The task:
Scan the records for lines with the word "stackTrace", and copy every such line.

BEGIN Records for the task

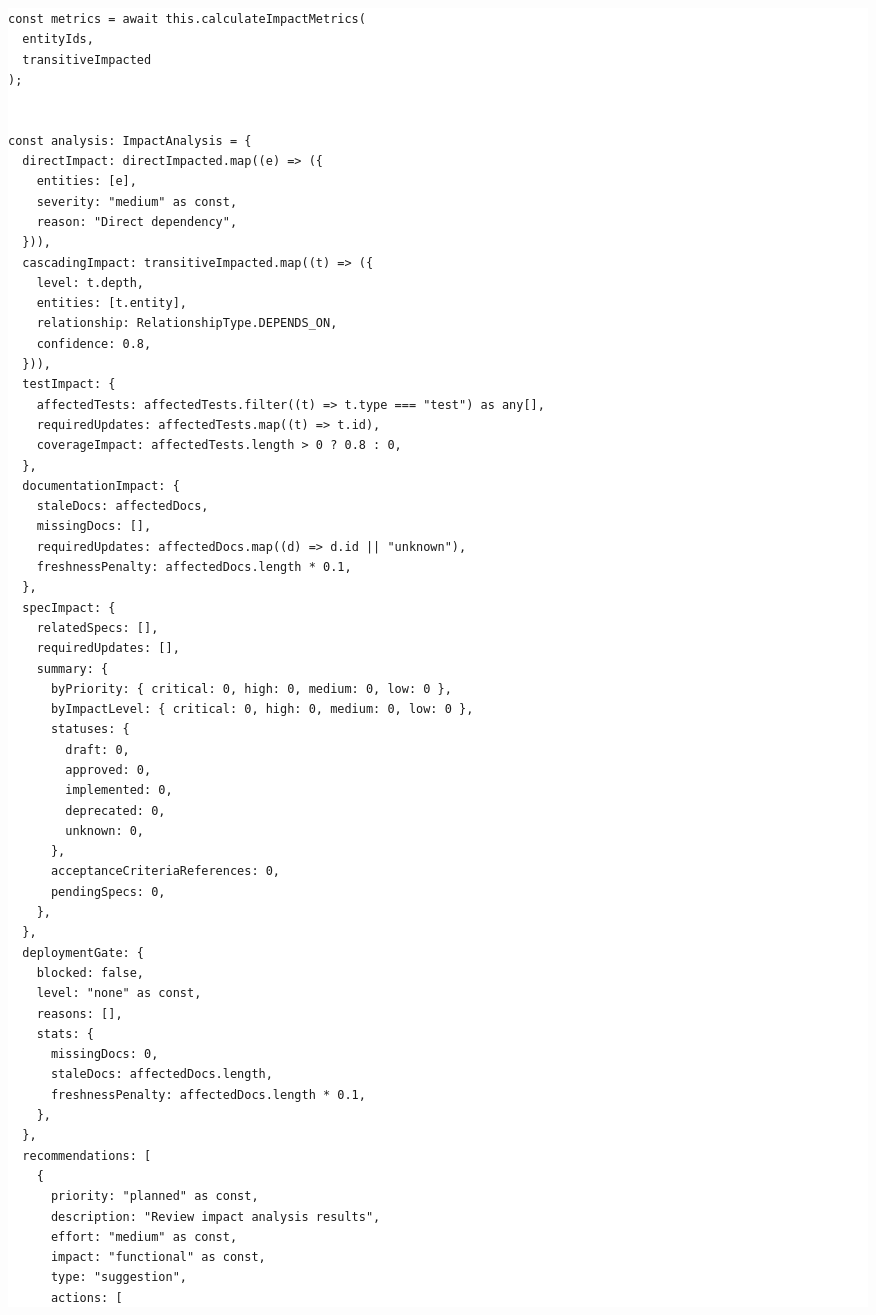 
    const metrics = await this.calculateImpactMetrics(
      entityIds,
      transitiveImpacted
    );


    const analysis: ImpactAnalysis = {
      directImpact: directImpacted.map((e) => ({
        entities: [e],
        severity: "medium" as const,
        reason: "Direct dependency",
      })),
      cascadingImpact: transitiveImpacted.map((t) => ({
        level: t.depth,
        entities: [t.entity],
        relationship: RelationshipType.DEPENDS_ON,
        confidence: 0.8,
      })),
      testImpact: {
        affectedTests: affectedTests.filter((t) => t.type === "test") as any[],
        requiredUpdates: affectedTests.map((t) => t.id),
        coverageImpact: affectedTests.length > 0 ? 0.8 : 0,
      },
      documentationImpact: {
        staleDocs: affectedDocs,
        missingDocs: [],
        requiredUpdates: affectedDocs.map((d) => d.id || "unknown"),
        freshnessPenalty: affectedDocs.length * 0.1,
      },
      specImpact: {
        relatedSpecs: [],
        requiredUpdates: [],
        summary: {
          byPriority: { critical: 0, high: 0, medium: 0, low: 0 },
          byImpactLevel: { critical: 0, high: 0, medium: 0, low: 0 },
          statuses: {
            draft: 0,
            approved: 0,
            implemented: 0,
            deprecated: 0,
            unknown: 0,
          },
          acceptanceCriteriaReferences: 0,
          pendingSpecs: 0,
        },
      },
      deploymentGate: {
        blocked: false,
        level: "none" as const,
        reasons: [],
        stats: {
          missingDocs: 0,
          staleDocs: affectedDocs.length,
          freshnessPenalty: affectedDocs.length * 0.1,
        },
      },
      recommendations: [
        {
          priority: "planned" as const,
          description: "Review impact analysis results",
          effort: "medium" as const,
          impact: "functional" as const,
          type: "suggestion",
          actions: [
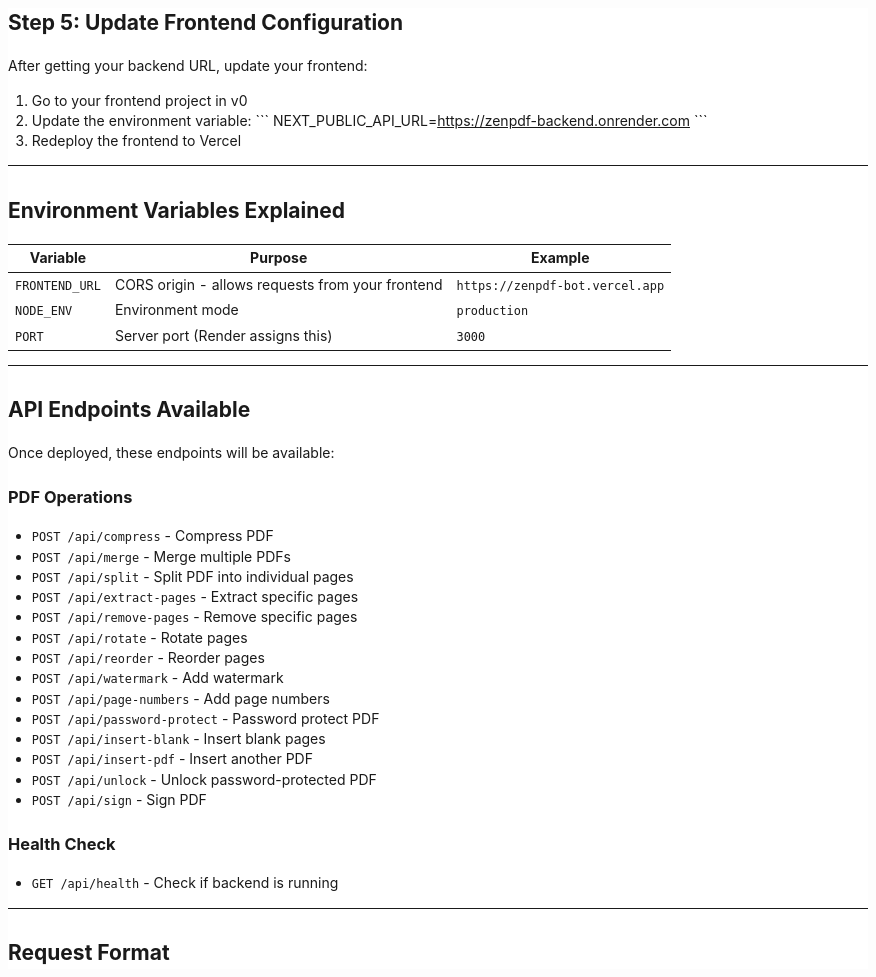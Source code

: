 
## Step 5: Update Frontend Configuration

After getting your backend URL, update your frontend:

1. Go to your frontend project in v0
2. Update the environment variable:
   \`\`\`
   NEXT_PUBLIC_API_URL=https://zenpdf-backend.onrender.com
   \`\`\`
3. Redeploy the frontend to Vercel

---

## Environment Variables Explained

| Variable | Purpose | Example |
|----------|---------|---------|
| `FRONTEND_URL` | CORS origin - allows requests from your frontend | `https://zenpdf-bot.vercel.app` |
| `NODE_ENV` | Environment mode | `production` |
| `PORT` | Server port (Render assigns this) | `3000` |

---

## API Endpoints Available

Once deployed, these endpoints will be available:

### PDF Operations
- `POST /api/compress` - Compress PDF
- `POST /api/merge` - Merge multiple PDFs
- `POST /api/split` - Split PDF into individual pages
- `POST /api/extract-pages` - Extract specific pages
- `POST /api/remove-pages` - Remove specific pages
- `POST /api/rotate` - Rotate pages
- `POST /api/reorder` - Reorder pages
- `POST /api/watermark` - Add watermark
- `POST /api/page-numbers` - Add page numbers
- `POST /api/password-protect` - Password protect PDF
- `POST /api/insert-blank` - Insert blank pages
- `POST /api/insert-pdf` - Insert another PDF
- `POST /api/unlock` - Unlock password-protected PDF
- `POST /api/sign` - Sign PDF

### Health Check
- `GET /api/health` - Check if backend is running

---

## Request Format

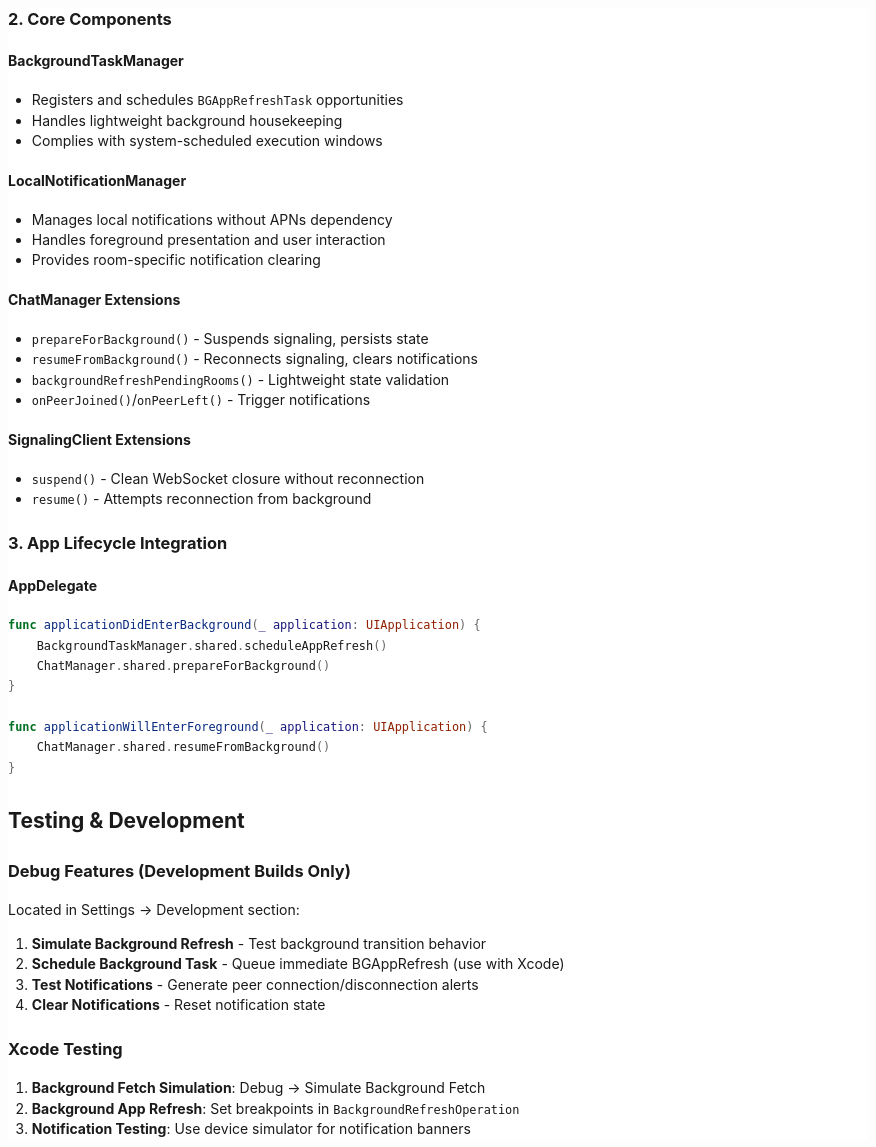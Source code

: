 ### 2. Core Components

#### BackgroundTaskManager
- Registers and schedules `BGAppRefreshTask` opportunities
- Handles lightweight background housekeeping
- Complies with system-scheduled execution windows

#### LocalNotificationManager  
- Manages local notifications without APNs dependency
- Handles foreground presentation and user interaction
- Provides room-specific notification clearing

#### ChatManager Extensions
- `prepareForBackground()` - Suspends signaling, persists state
- `resumeFromBackground()` - Reconnects signaling, clears notifications
- `backgroundRefreshPendingRooms()` - Lightweight state validation
- `onPeerJoined()`/`onPeerLeft()` - Trigger notifications

#### SignalingClient Extensions
- `suspend()` - Clean WebSocket closure without reconnection
- `resume()` - Attempts reconnection from background

### 3. App Lifecycle Integration

#### AppDelegate
```swift
func applicationDidEnterBackground(_ application: UIApplication) {
    BackgroundTaskManager.shared.scheduleAppRefresh()
    ChatManager.shared.prepareForBackground()
}

func applicationWillEnterForeground(_ application: UIApplication) {
    ChatManager.shared.resumeFromBackground()
}
```

## Testing & Development

### Debug Features (Development Builds Only)
Located in Settings → Development section:

1. **Simulate Background Refresh** - Test background transition behavior
2. **Schedule Background Task** - Queue immediate BGAppRefresh (use with Xcode)
3. **Test Notifications** - Generate peer connection/disconnection alerts
4. **Clear Notifications** - Reset notification state

### Xcode Testing
1. **Background Fetch Simulation**: Debug → Simulate Background Fetch
2. **Background App Refresh**: Set breakpoints in `BackgroundRefreshOperation`
3. **Notification Testing**: Use device simulator for notification banners
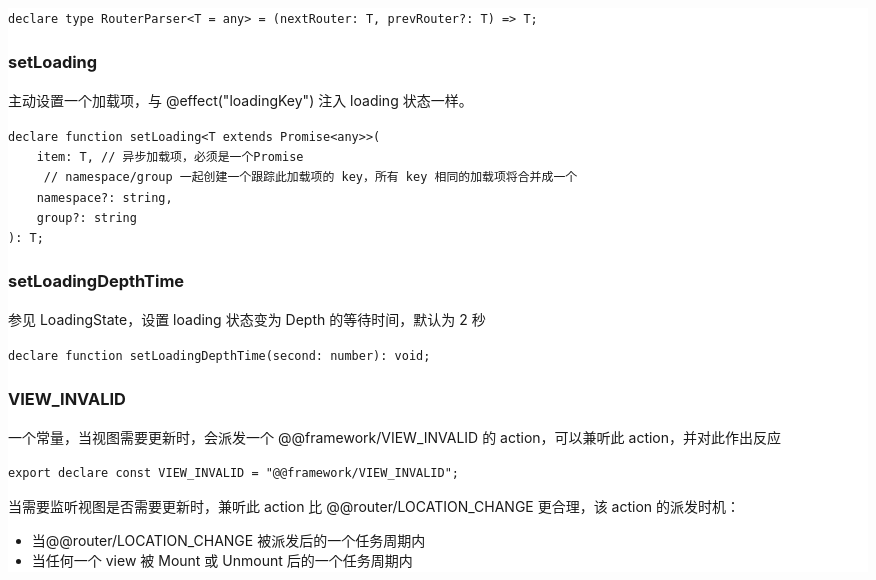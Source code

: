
 ```JS
declare type RouterParser<T = any> = (nextRouter: T, prevRouter?: T) => T;
```

### setLoading

主动设置一个加载项，与 @effect("loadingKey") 注入 loading 状态一样。

```JS
declare function setLoading<T extends Promise<any>>(
    item: T, // 异步加载项，必须是一个Promise
     // namespace/group 一起创建一个跟踪此加载项的 key，所有 key 相同的加载项将合并成一个
    namespace?: string,
    group?: string
): T;
```

### setLoadingDepthTime

参见 LoadingState，设置 loading 状态变为 Depth 的等待时间，默认为 2 秒

```JS
declare function setLoadingDepthTime(second: number): void;
```

### VIEW_INVALID

一个常量，当视图需要更新时，会派发一个 @@framework/VIEW_INVALID 的 action，可以兼听此 action，并对此作出反应

```JS
export declare const VIEW_INVALID = "@@framework/VIEW_INVALID";
```

当需要监听视图是否需要更新时，兼听此 action 比 @@router/LOCATION_CHANGE 更合理，该 action 的派发时机：

- 当@@router/LOCATION_CHANGE 被派发后的一个任务周期内
- 当任何一个 view 被 Mount 或 Unmount 后的一个任务周期内
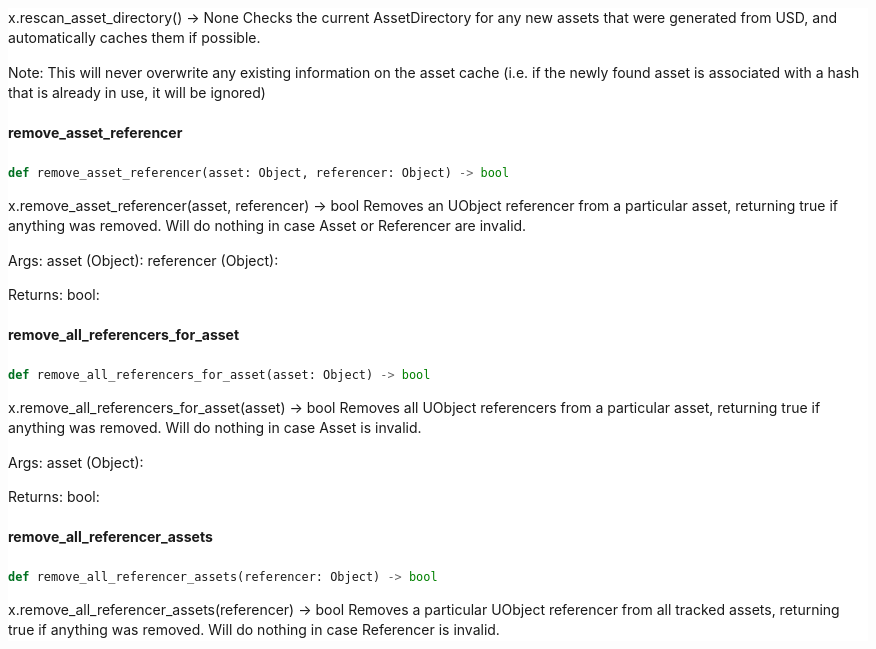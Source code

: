 x.rescan_asset_directory() -> None
Checks the current AssetDirectory for any new assets that were generated from USD, and automatically caches
them if possible.

Note: This will never overwrite any existing information on the asset cache (i.e. if the newly found asset
is associated with a hash that is already in use, it will be ignored)

<a id="unreal.UsdAssetCache.remove_asset_referencer"></a>

#### remove_asset_referencer

```python
def remove_asset_referencer(asset: Object, referencer: Object) -> bool
```

x.remove_asset_referencer(asset, referencer) -> bool
Removes an UObject referencer from a particular asset, returning true if anything was removed.
Will do nothing in case Asset or Referencer are invalid.

Args:
    asset (Object): 
    referencer (Object): 

Returns:
    bool:

<a id="unreal.UsdAssetCache.remove_all_referencers_for_asset"></a>

#### remove_all_referencers_for_asset

```python
def remove_all_referencers_for_asset(asset: Object) -> bool
```

x.remove_all_referencers_for_asset(asset) -> bool
Removes all UObject referencers from a particular asset, returning true if anything was removed.
Will do nothing in case Asset is invalid.

Args:
    asset (Object): 

Returns:
    bool:

<a id="unreal.UsdAssetCache.remove_all_referencer_assets"></a>

#### remove_all_referencer_assets

```python
def remove_all_referencer_assets(referencer: Object) -> bool
```

x.remove_all_referencer_assets(referencer) -> bool
Removes a particular UObject referencer from all tracked assets, returning true if anything was removed.
Will do nothing in case Referencer is invalid.
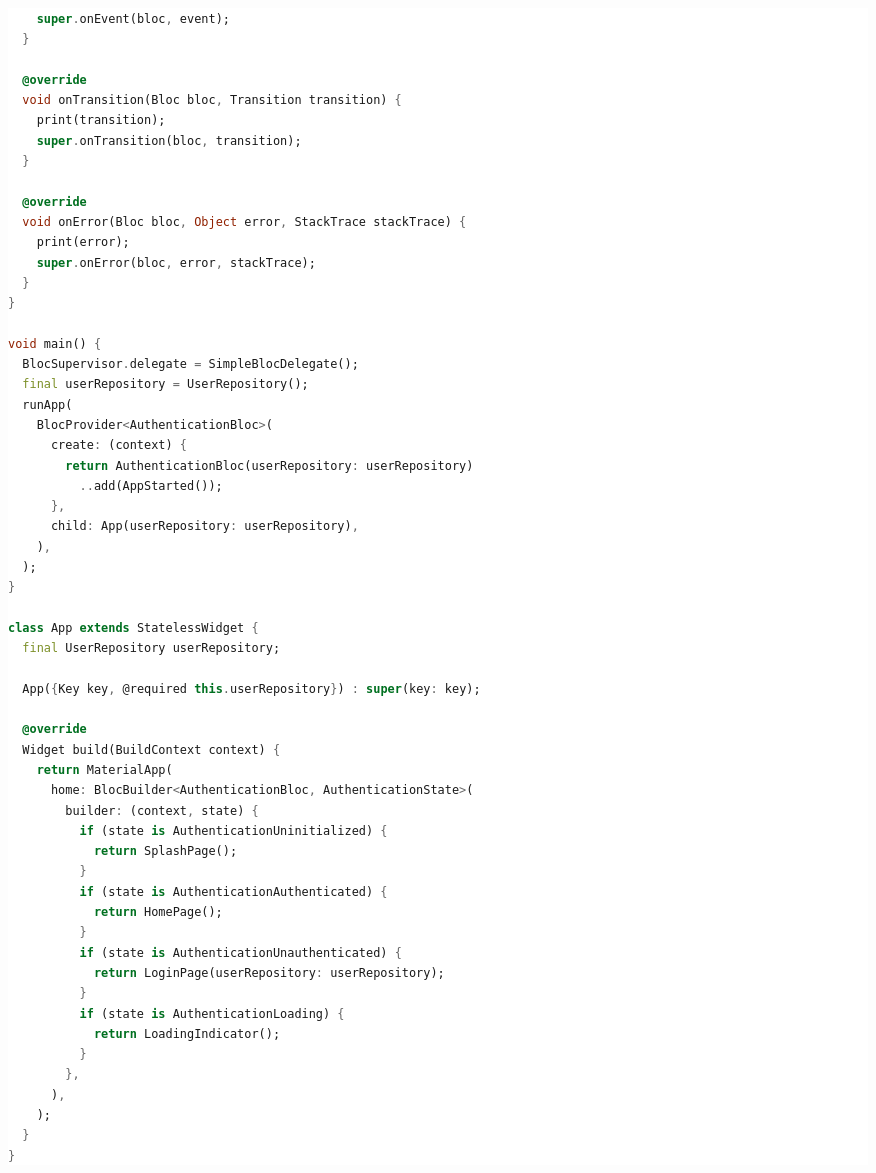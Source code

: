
 ```dart
    super.onEvent(bloc, event);
  }

  @override
  void onTransition(Bloc bloc, Transition transition) {
    print(transition);
    super.onTransition(bloc, transition);
  }

  @override
  void onError(Bloc bloc, Object error, StackTrace stackTrace) {
    print(error);
    super.onError(bloc, error, stackTrace);
  }
}

void main() {
  BlocSupervisor.delegate = SimpleBlocDelegate();
  final userRepository = UserRepository();
  runApp(
    BlocProvider<AuthenticationBloc>(
      create: (context) {
        return AuthenticationBloc(userRepository: userRepository)
          ..add(AppStarted());
      },
      child: App(userRepository: userRepository),
    ),
  );
}

class App extends StatelessWidget {
  final UserRepository userRepository;

  App({Key key, @required this.userRepository}) : super(key: key);

  @override
  Widget build(BuildContext context) {
    return MaterialApp(
      home: BlocBuilder<AuthenticationBloc, AuthenticationState>(
        builder: (context, state) {
          if (state is AuthenticationUninitialized) {
            return SplashPage();
          }
          if (state is AuthenticationAuthenticated) {
            return HomePage();
          }
          if (state is AuthenticationUnauthenticated) {
            return LoginPage(userRepository: userRepository);
          }
          if (state is AuthenticationLoading) {
            return LoadingIndicator();
          }
        },
      ),
    );
  }
}
```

END Records for the task

Result below:
  void onError(Bloc bloc, Object error, StackTrace stackTrace) {
    super.onError(bloc, error, stackTrace);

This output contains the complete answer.